Andy Milligan sur le tournage de « The Bitch ».




Une image ordinaire des films d’horreur d’Andy Milligan.


Au tournant des années 1960-70, Andy Milligan se fait remarquer par ses films d’horreur à la fois bavards (les scènes de remplissage abondent) et mal foutus à l’extrême, mais fascinants par leur maladresse, une sourde violence régissant les rapports entre les personnages, ainsi que par une ambiance souvent claustrophobe, les plans rapprochés servant à cacher l’absence de décor. Amateur de films d’époque (il situe volontiers ses œuvres au XIXème siècle, mais se risque aussi au Moyen-Âge), Milligan use de ses talents de styliste pour créer, littéralement avec des rebuts, des costumes souvent délirants qui ajoutent à l’horreur involontaire de ses films. Seul l’un de ses films d’épouvante, « Seeds », semble avoir connu une distribution dans les salles francophones, sorti en Belgique sous le titre « Comment les refroidir ». Voulant améliorer son "image publique" (se prenait-il pour une vedette ?) et cacher son homosexualité à ses producteurs, Milligan épouse même l'une de ses actrices, Candy Hammond, aucun des deux ne prenant évidemment au sérieux leur éphémère union. Le marié passe sa "nuit de noces" à faire la fête dans les bars gay, sans madame.



A la fin 1968, Andy Milligan s’expatrie à Londres, un producteur britannique lui ayant proposé une collaboration de cinq films. Il signe le quasi-expérimental « Nightbirds », puis le film de vampires « The Body Beneath ». Mais un désaccord avec la production le laisse en rade : il doit reprendre contact avec les Mishkin père et fils (qui ont décidé d'abandonner l'érotisme pour exploiter le filon de l'épouvante) et tourne pour eux en Angleterre plusieurs films gores et sexués.

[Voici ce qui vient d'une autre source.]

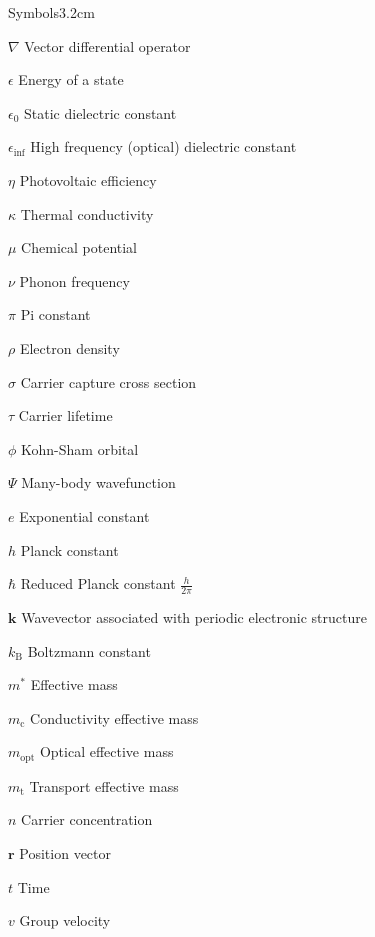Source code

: \begin{mclistof}{Symbols}{3.2cm}

\item[$\nabla$] Vector differential operator
\item[$\epsilon$] Energy of a state
\item[$\epsilon_0$] Static dielectric constant
\item[$\epsilon_{\inf}$] High frequency (optical) dielectric constant 
\item[$\eta$] Photovoltaic efficiency
\item[$\kappa$] Thermal conductivity
\item[$\mu$] Chemical potential
\item[$\nu$] Phonon frequency
\item[$\pi$] Pi constant 
\item[$\rho$] Electron density
\item[$\sigma$] Carrier capture cross section
\item[$\tau$] Carrier lifetime
\item[$\phi$] Kohn-Sham orbital

\vspace{\frontmatterbaselineskip}

\item[$\Psi$] Many-body wavefunction

\vspace{\frontmatterbaselineskip}

\item[$e$] Exponential constant
\item[$h$] Planck constant 
\item[$\hbar$] Reduced Planck constant $\frac{h}{2\pi}$ 
\item[$\textbf{k}$] Wavevector associated with periodic electronic structure
\item[$k_\mathrm{B}$] Boltzmann constant 
\item[$m^*$] Effective mass
\item[$m_\mathrm{c}$] Conductivity effective mass
\item[$m_\mathrm{opt}$] Optical effective mass
\item[$m_\mathrm{t}$] Transport effective mass
\item[$n$] Carrier concentration
\item[$\textbf{r}$] Position vector
\item[$t$] Time
\item[$v$] Group velocity


\end{mclistof}
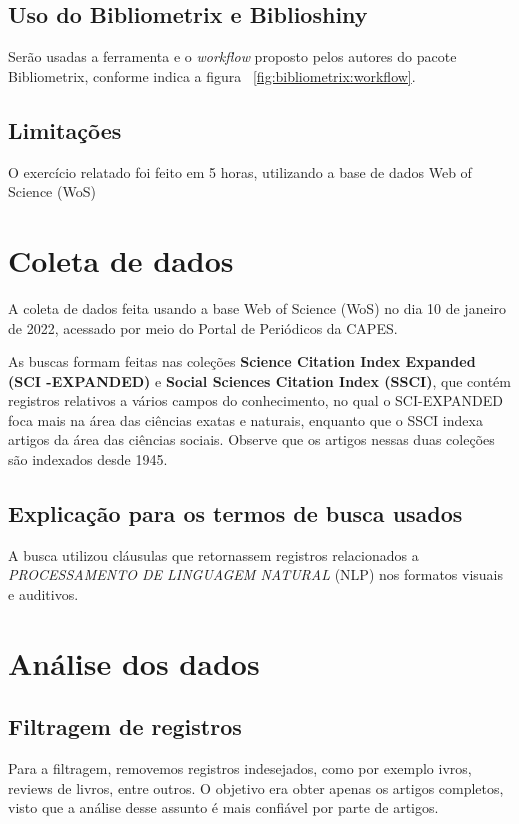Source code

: \subsection{Uso do Bibliometrix e Biblioshiny}
Serão usadas a ferramenta e o \textit{workflow} proposto pelos autores do pacote Bibliometrix, conforme indica a figura ~\ref{fig:bibliometrix:workflow}.

\subsection{Limitações} O exercício relatado foi feito em 5 horas, utilizando a base de dados Web of Science (WoS)


\section{Coleta de dados\label{MASSA:coleta}}

A coleta de dados feita usando a base Web of Science (WoS) no dia 10 de janeiro de 2022, acessado por meio do Portal de Periódicos da CAPES.

As buscas formam feitas nas coleções \textbf{Science  Citation  Index  Expanded (SCI -EXPANDED)} e \textbf{Social  Sciences  Citation  Index (SSCI)}, que contém registros relativos a vários campos do conhecimento, no qual o SCI-EXPANDED foca mais na área das ciências exatas e naturais, enquanto que o SSCI indexa artigos da área das ciências sociais. Observe que os artigos nessas duas coleções são indexados desde 1945. 


\subsection{Explicação para os termos de busca usados\label{}}

A busca utilizou cláusulas que retornassem registros relacionados a \textit{PROCESSAMENTO DE LINGUAGEM NATURAL} (NLP) nos formatos visuais e auditivos.

\section{Análise dos dados}

\subsection{Filtragem de registros}

Para a filtragem, removemos registros indesejados, como por exemplo ivros, reviews de livros, entre outros. O objetivo era obter apenas os artigos completos, visto que a análise desse assunto é mais confiável por parte de artigos.

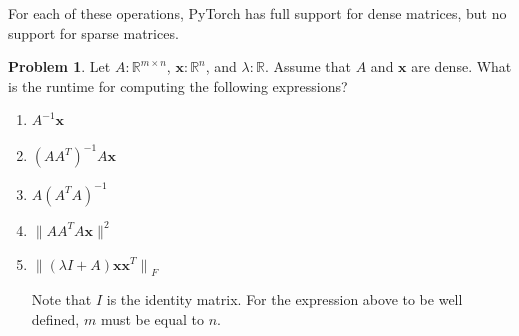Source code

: \documentclass[10pt]{article}
\theoremstyle{definition}
\newtheorem{problem}{Problem}
\newcommand{\R}{\mathbb R}
\newcommand{\trans}[1]{{#1}^{T}}
\newcommand{\x}{\mathbf x}
\newcommand{\ltwo}[1]{{\lVert {#1} \rVert}_2}
\newcommand{\lp}[1]{{\lVert {#1} \rVert}_p}
\newcommand{\lF}[1]{{\lVert {#1} \rVert}_F}
\begin{document}
For each of these operations, PyTorch has full support for dense matrices,
but no support for sparse matrices.

%
%
\begin{problem}
    Let $A : \R^{m \times n}$, $\x : \R^n$, and $\lambda : \R$.
    Assume that $A$ and $\x$ are dense.
    What is the runtime for computing the following expressions?
    \begin{enumerate}
        \item $A^{-1}\x$
            \vspace{4in}
            \newpage
        \item $(A \trans A)^{-1} A \x$
            \vspace{4in}
            \newpage
        \item $A (\trans A A)^{-1}$
            \vspace{4in}
            \newpage
        \item $\|A \trans A A \x\|^2$ %
            \vspace{4in}
            \newpage
        \item $\lF{(\lambda I + A) \x \trans \x}$

            Note that $I$ is the identity matrix.
            For the expression above to be well defined, $m$ must be equal to $n$.
            \vspace{4in}
    \end{enumerate}
\end{problem}
\end{document}
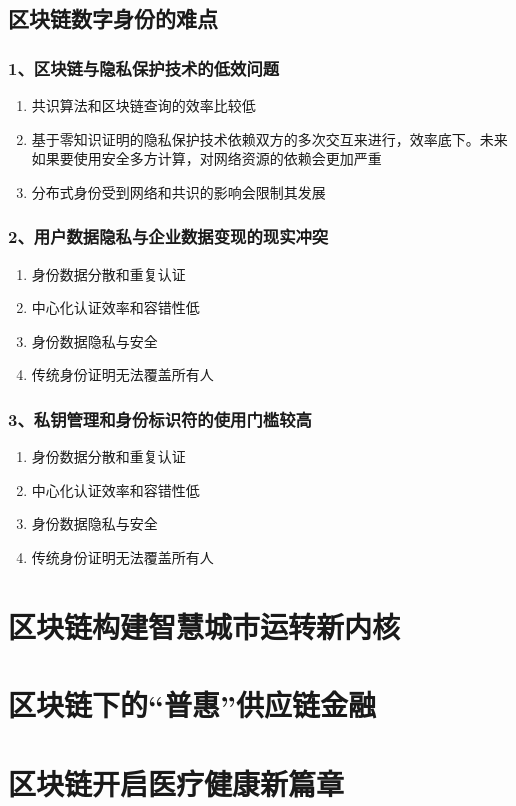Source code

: \documentclass[11pt]{beamer}
\begin{document}
\subsection{区块链数字身份的难点}
\begin{frame}
	\frametitle{1、区块链与隐私保护技术的低效问题}
	\begin{enumerate}
		\item 共识算法和区块链查询的效率比较低
		\item 基于零知识证明的隐私保护技术依赖双方的多次交互来进行，效率底下。未来如果要使用安全多方计算，对网络资源的依赖会更加严重
		\item 分布式身份受到网络和共识的影响会限制其发展
	\end{enumerate}
\end{frame}

\begin{frame}
	\frametitle{2、用户数据隐私与企业数据变现的现实冲突}
	\begin{enumerate}
		\item 身份数据分散和重复认证
		\item 中心化认证效率和容错性低
		\item 身份数据隐私与安全
		\item 传统身份证明无法覆盖所有人
	\end{enumerate}
\end{frame}

\begin{frame}
	\frametitle{3、私钥管理和身份标识符的使用门槛较高}
	\begin{enumerate}
		\item 身份数据分散和重复认证
		\item 中心化认证效率和容错性低
		\item 身份数据隐私与安全
		\item 传统身份证明无法覆盖所有人
	\end{enumerate}
\end{frame}

\section{区块链构建智慧城市运转新内核}

\section{区块链下的“普惠”供应链金融}

\section{区块链开启医疗健康新篇章}
\end{document}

L’affreux « Bloodthirsty butchers » illustre la légende de Sweeney Todd, le barbier qui égorgeait ses clients avant d’en utiliser la chair dans des tourtes préparées par sa complice boulangère ; la scène la plus mémorable du film est encore celle où des personnages découvrent dans une tourte… un sein entier, avec téton et tout, même pas décoloré par la cuisson (Bravo, la cuisinière !). « The Rats are coming ! The Werewolves are here ! », malgré son titre délirant, a la réputation d’être assez ennuyeux, et de constituer l'un des films les moins intéressants de son auteur. « The Man with two heads » n’est pas du tout l’histoire d’un homme à deux têtes (ne pas confondre avec le film « The Thing with two heads ») mais une version de « Dr Jekyll et Mr Hyde », où Milligan donne libre cours à ses obsessions sado-masochistes.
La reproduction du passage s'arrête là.